> Supplied records
════════════════

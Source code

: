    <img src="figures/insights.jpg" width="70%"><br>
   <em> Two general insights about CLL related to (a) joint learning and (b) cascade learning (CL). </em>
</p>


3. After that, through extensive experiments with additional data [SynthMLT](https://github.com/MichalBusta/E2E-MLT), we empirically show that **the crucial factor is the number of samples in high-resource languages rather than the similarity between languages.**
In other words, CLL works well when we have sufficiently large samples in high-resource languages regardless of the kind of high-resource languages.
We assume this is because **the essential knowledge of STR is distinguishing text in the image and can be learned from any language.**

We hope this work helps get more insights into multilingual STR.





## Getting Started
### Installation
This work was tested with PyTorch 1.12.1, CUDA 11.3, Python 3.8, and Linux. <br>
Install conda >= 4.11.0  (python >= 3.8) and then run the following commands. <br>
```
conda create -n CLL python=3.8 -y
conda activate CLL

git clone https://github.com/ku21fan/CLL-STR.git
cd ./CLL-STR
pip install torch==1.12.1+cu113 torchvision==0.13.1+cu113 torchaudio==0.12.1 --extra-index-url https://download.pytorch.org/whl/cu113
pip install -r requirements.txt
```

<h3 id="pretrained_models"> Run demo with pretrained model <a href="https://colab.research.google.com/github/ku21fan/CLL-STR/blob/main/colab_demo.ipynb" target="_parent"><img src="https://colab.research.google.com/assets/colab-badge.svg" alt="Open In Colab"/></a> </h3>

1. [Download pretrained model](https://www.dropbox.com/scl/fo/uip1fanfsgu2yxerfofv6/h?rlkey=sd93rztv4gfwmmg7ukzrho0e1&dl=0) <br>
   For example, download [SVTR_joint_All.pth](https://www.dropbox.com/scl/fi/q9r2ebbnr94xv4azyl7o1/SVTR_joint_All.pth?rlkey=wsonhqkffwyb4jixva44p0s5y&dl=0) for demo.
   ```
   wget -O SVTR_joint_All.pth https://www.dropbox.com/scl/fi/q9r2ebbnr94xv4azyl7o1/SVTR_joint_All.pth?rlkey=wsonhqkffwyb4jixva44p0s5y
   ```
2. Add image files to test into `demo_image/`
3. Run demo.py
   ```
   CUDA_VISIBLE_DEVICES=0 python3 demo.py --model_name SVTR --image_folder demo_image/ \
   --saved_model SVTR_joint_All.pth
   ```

════════════════

Look for the string "dropbox" in the records, and copy every line where it is found.

1. [Download pretrained model](https://www.dropbox.com/scl/fo/uip1fanfsgu2yxerfofv6/h?rlkey=sd93rztv4gfwmmg7ukzrho0e1&dl=0) <br>
   For example, download [SVTR_joint_All.pth](https://www.dropbox.com/scl/fi/q9r2ebbnr94xv4azyl7o1/SVTR_joint_All.pth?rlkey=wsonhqkffwyb4jixva44p0s5y&dl=0) for demo.
   wget -O SVTR_joint_All.pth https://www.dropbox.com/scl/fi/q9r2ebbnr94xv4azyl7o1/SVTR_joint_All.pth?rlkey=wsonhqkffwyb4jixva44p0s5y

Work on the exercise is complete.